**GOAL OF THE EXERCISE:**
Once the line with "Richard Bellman introduced" is found in the entries below, repeat it and each following line exactly, up to and including the line with "For a discrete-time". Add no other lines.
(RAW DATA begins)
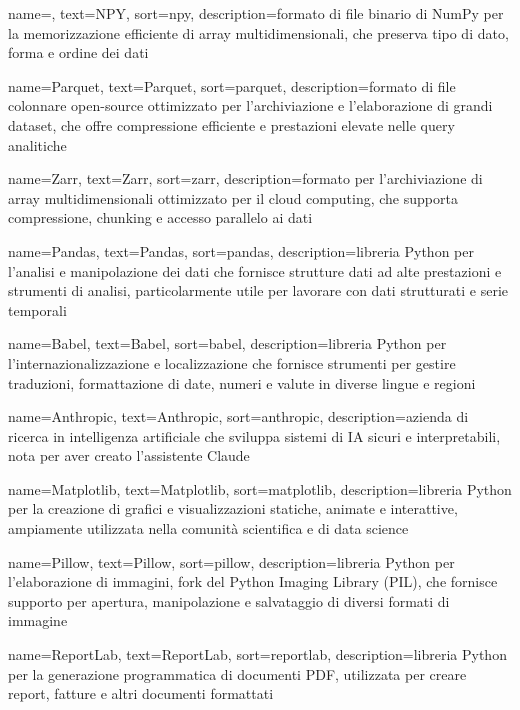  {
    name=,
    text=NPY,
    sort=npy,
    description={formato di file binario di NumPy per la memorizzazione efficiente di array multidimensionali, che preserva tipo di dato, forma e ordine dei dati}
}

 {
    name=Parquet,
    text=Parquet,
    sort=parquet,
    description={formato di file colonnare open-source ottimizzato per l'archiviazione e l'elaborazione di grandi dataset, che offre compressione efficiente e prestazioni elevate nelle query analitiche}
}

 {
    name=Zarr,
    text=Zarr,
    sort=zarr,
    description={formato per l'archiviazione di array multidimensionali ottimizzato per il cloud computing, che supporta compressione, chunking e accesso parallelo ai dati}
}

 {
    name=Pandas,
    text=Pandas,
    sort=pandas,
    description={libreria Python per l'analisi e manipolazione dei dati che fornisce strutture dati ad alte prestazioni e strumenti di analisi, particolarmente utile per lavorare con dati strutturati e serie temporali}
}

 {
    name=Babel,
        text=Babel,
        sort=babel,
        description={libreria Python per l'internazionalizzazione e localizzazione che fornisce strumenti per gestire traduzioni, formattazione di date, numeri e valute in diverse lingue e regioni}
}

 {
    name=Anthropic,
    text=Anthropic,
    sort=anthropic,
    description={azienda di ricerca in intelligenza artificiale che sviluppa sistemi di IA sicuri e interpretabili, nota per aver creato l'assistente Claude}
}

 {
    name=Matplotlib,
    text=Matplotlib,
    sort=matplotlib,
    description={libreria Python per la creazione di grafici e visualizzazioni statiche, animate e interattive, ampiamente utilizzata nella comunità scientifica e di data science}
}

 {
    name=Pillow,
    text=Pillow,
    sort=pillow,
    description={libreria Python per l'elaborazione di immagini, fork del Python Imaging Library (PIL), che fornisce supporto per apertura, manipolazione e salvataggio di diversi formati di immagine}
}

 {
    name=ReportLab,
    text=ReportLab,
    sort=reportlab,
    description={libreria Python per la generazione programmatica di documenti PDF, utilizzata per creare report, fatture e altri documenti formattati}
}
(RAW DATA ends)
(RAW DATA begins)
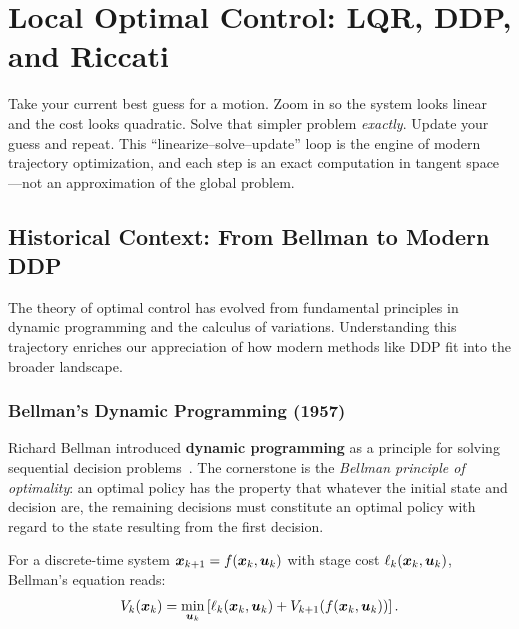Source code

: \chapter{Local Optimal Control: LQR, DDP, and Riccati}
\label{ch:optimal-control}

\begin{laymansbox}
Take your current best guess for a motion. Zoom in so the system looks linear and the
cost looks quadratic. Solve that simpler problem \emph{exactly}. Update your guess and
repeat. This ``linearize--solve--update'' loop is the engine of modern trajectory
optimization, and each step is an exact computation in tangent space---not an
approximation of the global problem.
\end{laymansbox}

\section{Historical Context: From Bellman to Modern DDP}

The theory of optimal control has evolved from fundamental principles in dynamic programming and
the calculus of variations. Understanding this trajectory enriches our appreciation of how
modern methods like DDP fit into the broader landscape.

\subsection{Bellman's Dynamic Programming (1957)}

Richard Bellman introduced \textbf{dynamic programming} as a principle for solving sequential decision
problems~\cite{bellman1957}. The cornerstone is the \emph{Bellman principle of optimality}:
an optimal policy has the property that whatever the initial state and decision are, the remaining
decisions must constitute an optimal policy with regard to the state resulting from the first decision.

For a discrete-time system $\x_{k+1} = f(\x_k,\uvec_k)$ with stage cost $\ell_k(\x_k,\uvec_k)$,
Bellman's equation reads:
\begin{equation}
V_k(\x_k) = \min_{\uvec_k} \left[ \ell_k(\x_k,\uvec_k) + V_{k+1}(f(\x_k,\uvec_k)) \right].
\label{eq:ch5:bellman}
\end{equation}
(RAW DATA ends)
**EXPECTED ANSWER:**
Richard Bellman introduced \textbf{dynamic programming} as a principle for solving sequential decision
problems~\cite{bellman1957}. The cornerstone is the \emph{Bellman principle of optimality}:
an optimal policy has the property that whatever the initial state and decision are, the remaining
decisions must constitute an optimal policy with regard to the state resulting from the first decision.

For a discrete-time system $\x_{k+1} = f(\x_k,\uvec_k)$ with stage cost $\ell_k(\x_k,\uvec_k)$,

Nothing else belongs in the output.